### REQUIRED WORK
Would you output the entries below only from the line containing "- Purchase any school supplies" through the line containing "- Start Udemy", exactly as they stand and with both ends included?

### DATA SHOWN
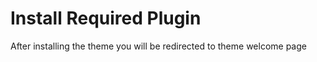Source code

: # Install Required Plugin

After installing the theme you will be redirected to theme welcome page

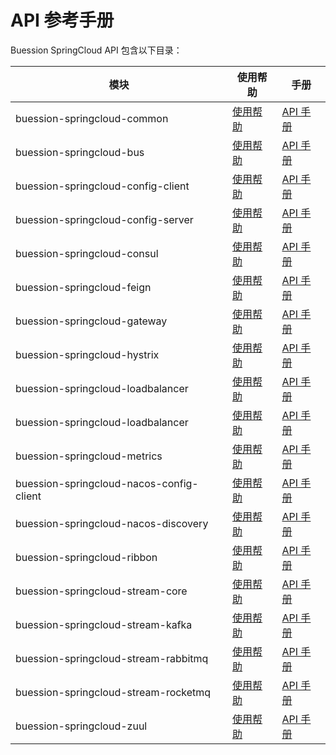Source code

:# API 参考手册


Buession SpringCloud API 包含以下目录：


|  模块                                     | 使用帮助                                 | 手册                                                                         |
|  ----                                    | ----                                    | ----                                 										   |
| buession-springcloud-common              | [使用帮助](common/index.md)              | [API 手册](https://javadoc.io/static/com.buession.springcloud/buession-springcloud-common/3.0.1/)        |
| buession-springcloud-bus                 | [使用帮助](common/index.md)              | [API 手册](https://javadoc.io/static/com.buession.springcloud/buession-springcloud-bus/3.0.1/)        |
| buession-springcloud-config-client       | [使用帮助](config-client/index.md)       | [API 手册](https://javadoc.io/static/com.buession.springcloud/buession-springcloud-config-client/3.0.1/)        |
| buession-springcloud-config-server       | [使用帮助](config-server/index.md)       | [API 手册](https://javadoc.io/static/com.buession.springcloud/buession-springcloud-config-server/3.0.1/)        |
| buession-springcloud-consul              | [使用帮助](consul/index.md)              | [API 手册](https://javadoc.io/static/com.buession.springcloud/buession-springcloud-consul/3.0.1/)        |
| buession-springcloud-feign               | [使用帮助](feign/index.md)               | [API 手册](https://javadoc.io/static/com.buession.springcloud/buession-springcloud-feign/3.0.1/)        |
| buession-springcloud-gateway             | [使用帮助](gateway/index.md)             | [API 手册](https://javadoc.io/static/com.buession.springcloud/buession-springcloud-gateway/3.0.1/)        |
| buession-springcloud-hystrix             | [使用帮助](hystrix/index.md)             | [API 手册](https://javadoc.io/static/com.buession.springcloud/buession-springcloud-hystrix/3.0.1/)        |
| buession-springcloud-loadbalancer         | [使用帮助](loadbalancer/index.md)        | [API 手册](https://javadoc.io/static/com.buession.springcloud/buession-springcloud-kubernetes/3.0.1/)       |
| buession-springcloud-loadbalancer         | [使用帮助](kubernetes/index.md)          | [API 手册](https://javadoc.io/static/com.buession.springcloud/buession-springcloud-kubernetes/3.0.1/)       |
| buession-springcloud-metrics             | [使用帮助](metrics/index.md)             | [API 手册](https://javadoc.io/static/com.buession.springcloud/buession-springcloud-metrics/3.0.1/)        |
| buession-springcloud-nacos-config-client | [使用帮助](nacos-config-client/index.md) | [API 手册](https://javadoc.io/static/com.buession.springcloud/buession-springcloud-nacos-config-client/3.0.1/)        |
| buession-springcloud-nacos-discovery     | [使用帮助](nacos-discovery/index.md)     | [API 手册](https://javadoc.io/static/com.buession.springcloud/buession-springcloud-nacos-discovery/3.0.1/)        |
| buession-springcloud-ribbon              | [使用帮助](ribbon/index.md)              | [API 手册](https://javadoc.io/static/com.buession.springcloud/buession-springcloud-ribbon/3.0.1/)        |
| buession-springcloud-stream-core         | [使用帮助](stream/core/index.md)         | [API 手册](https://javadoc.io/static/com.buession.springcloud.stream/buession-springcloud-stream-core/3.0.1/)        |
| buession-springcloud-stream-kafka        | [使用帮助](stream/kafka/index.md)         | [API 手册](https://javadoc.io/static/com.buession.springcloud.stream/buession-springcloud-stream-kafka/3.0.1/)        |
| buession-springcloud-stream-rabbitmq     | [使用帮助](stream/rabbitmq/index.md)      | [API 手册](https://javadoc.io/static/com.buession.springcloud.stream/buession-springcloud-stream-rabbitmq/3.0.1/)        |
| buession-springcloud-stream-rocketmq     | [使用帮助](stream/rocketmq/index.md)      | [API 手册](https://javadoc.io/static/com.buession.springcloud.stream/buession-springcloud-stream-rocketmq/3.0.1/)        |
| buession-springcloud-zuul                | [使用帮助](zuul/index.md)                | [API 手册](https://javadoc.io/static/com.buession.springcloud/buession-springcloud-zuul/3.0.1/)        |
==
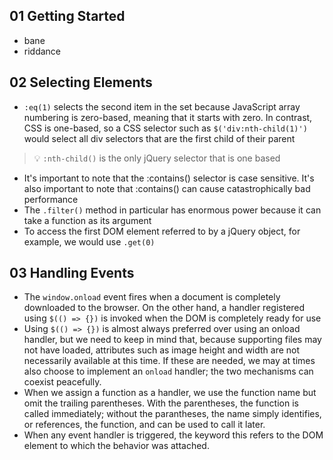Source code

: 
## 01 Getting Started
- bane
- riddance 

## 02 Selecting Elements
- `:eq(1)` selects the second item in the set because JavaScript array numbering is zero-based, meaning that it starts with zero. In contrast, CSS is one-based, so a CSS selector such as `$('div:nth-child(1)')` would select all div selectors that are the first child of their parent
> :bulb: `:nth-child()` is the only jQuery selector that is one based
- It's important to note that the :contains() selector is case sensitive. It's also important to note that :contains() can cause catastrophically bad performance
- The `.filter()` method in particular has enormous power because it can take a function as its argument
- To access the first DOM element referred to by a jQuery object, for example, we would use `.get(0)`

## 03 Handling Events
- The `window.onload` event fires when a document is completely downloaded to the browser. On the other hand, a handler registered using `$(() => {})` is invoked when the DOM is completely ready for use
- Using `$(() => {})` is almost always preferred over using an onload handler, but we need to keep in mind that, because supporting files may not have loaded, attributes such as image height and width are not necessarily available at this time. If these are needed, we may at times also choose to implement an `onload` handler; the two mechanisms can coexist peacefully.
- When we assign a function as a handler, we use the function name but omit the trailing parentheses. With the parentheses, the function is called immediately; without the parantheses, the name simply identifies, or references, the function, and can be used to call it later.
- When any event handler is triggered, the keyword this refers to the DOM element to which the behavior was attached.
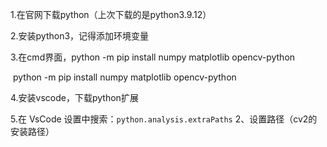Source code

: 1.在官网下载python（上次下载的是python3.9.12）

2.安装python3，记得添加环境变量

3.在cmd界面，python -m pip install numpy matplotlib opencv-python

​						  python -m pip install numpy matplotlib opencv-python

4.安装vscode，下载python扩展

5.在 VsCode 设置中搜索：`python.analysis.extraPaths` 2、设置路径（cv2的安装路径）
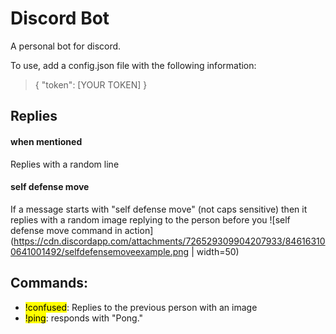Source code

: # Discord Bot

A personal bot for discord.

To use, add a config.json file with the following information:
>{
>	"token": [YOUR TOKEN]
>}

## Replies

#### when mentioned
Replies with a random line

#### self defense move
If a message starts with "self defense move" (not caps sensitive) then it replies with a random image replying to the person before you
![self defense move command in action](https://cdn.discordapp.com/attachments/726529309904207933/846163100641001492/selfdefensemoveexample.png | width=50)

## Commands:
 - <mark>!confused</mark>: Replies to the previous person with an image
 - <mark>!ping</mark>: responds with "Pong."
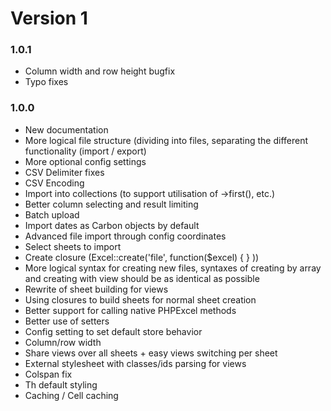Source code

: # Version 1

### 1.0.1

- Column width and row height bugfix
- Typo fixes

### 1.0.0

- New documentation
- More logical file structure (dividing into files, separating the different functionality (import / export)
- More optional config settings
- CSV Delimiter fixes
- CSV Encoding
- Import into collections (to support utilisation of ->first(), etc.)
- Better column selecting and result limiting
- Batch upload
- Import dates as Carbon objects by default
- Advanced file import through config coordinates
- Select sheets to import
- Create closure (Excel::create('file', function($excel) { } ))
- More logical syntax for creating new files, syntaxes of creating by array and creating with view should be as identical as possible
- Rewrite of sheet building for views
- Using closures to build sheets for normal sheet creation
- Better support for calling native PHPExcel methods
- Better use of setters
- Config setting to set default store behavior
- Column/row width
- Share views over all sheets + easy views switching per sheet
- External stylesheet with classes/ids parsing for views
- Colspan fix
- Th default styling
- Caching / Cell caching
...
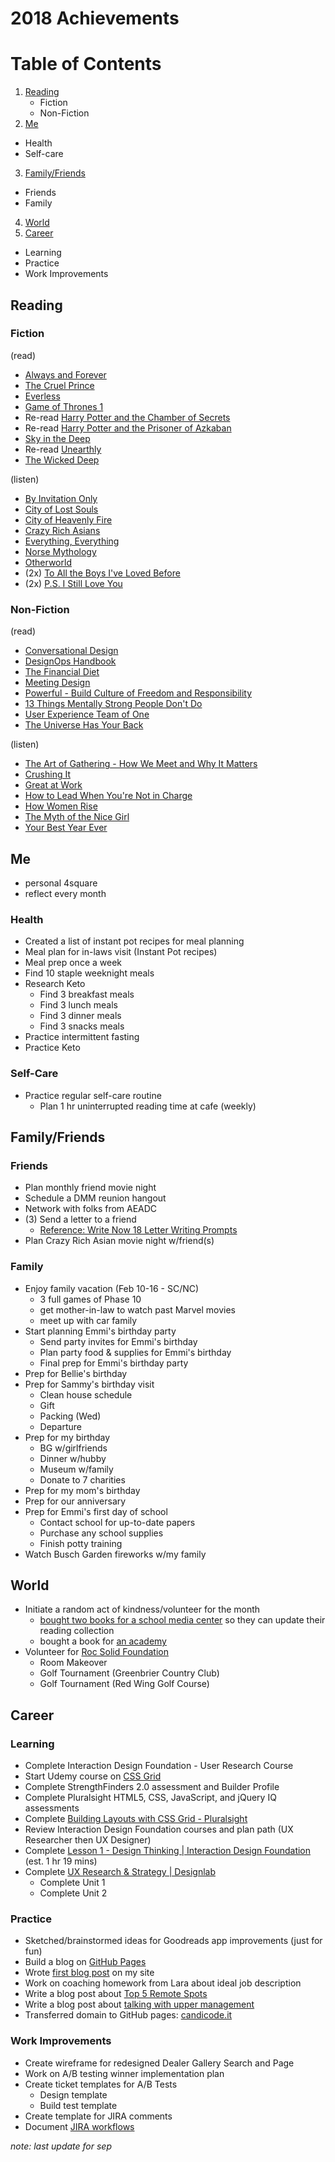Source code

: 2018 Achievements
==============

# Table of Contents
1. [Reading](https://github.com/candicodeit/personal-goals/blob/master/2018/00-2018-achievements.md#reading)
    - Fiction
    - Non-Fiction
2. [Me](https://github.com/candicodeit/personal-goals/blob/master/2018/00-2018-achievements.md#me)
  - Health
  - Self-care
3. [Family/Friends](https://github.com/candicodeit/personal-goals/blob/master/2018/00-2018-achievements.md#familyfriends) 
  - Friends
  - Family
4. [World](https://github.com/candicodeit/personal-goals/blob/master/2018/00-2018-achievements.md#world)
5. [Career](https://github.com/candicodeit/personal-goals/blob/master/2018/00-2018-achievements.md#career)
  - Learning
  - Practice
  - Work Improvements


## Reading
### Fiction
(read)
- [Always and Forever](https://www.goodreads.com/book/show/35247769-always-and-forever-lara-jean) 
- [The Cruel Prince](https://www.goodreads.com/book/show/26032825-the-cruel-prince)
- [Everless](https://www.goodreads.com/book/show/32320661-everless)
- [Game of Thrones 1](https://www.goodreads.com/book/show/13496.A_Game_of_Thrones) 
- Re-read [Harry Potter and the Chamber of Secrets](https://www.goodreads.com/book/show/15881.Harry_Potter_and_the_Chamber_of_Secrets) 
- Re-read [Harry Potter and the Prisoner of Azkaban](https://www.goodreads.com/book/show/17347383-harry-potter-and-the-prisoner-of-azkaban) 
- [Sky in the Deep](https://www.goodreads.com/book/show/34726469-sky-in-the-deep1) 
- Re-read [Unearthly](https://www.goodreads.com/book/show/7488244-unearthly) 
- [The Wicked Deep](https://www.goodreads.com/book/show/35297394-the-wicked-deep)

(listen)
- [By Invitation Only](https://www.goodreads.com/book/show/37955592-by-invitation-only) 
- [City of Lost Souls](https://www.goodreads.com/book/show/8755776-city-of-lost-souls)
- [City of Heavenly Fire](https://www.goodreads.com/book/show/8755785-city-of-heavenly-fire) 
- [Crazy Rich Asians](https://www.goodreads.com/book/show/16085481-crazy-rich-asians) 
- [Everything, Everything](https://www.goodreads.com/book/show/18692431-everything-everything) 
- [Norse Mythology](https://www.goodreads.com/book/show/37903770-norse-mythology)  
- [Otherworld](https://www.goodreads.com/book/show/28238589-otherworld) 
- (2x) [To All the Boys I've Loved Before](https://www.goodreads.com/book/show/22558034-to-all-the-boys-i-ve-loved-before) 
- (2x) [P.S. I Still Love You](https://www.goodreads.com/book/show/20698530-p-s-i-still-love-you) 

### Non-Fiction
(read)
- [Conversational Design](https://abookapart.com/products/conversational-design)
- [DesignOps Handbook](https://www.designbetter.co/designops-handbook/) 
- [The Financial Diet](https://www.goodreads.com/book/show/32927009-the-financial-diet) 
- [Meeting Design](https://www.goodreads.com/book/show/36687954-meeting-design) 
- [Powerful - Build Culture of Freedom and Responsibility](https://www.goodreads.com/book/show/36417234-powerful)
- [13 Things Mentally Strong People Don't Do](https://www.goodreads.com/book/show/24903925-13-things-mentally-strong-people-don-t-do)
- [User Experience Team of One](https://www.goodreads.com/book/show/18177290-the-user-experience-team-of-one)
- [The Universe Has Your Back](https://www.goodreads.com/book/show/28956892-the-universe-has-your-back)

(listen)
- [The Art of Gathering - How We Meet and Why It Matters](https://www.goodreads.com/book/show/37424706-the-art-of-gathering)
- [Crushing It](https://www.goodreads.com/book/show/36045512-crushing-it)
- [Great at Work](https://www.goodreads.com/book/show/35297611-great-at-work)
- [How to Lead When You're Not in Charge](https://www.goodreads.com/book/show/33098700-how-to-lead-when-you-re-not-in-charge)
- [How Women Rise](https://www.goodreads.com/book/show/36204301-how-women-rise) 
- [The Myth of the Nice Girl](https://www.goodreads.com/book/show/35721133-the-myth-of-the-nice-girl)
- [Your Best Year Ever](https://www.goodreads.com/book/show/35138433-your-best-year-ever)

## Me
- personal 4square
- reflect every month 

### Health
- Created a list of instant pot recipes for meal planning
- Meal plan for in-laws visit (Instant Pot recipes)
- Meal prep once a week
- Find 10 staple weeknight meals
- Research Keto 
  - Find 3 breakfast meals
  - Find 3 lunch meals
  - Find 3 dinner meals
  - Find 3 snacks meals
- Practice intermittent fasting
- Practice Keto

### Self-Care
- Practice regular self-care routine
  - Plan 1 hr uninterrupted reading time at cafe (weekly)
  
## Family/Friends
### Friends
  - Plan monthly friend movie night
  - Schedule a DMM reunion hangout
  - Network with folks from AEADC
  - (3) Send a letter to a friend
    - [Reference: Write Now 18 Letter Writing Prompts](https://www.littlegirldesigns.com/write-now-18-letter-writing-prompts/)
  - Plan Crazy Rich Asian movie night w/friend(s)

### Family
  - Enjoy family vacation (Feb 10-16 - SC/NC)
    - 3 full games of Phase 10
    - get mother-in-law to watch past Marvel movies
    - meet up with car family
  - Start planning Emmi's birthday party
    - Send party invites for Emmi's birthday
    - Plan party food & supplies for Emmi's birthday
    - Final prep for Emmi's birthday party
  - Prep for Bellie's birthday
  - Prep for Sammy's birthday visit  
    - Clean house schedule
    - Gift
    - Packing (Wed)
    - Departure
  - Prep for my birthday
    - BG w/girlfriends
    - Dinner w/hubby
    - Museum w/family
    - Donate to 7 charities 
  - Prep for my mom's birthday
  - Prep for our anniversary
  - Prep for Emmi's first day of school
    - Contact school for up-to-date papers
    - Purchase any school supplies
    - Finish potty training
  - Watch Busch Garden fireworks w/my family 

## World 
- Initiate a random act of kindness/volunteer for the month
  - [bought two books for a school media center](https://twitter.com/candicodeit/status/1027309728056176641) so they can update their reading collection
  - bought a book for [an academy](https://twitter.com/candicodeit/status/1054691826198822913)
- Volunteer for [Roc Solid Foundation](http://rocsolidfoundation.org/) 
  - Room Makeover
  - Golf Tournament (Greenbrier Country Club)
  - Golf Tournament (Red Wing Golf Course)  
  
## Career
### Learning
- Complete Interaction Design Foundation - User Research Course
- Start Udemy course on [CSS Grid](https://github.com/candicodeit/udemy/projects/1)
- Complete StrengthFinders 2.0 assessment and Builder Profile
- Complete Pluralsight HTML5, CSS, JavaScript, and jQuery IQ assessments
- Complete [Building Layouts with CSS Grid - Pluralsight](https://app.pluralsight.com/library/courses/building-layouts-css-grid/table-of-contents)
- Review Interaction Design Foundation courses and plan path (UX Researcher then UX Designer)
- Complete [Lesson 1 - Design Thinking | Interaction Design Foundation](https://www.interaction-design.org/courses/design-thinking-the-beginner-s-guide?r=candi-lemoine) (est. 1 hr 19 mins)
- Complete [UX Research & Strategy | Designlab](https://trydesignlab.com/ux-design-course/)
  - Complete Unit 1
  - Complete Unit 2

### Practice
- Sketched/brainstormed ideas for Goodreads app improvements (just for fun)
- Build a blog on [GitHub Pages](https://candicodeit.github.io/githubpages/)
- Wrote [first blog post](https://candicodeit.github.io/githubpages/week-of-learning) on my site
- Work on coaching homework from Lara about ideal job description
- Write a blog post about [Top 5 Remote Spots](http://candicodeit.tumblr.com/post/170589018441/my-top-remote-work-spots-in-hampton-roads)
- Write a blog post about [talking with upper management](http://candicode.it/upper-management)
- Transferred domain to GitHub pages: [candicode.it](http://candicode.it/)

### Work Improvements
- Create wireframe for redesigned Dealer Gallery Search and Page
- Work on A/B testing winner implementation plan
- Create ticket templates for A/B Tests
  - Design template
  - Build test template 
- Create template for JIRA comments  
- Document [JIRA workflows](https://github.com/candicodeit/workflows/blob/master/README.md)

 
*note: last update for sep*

### RESPONSE FOR THIS EXERCISE
    - Purchase any school supplies
    - Finish potty training
  - Watch Busch Garden fireworks w/my family 

## World 
- Initiate a random act of kindness/volunteer for the month
  - [bought two books for a school media center](https://twitter.com/candicodeit/status/1027309728056176641) so they can update their reading collection
  - bought a book for [an academy](https://twitter.com/candicodeit/status/1054691826198822913)
- Volunteer for [Roc Solid Foundation](http://rocsolidfoundation.org/) 
  - Room Makeover
  - Golf Tournament (Greenbrier Country Club)
  - Golf Tournament (Red Wing Golf Course)  
  
## Career
### Learning
- Complete Interaction Design Foundation - User Research Course
- Start Udemy course on [CSS Grid](https://github.com/candicodeit/udemy/projects/1)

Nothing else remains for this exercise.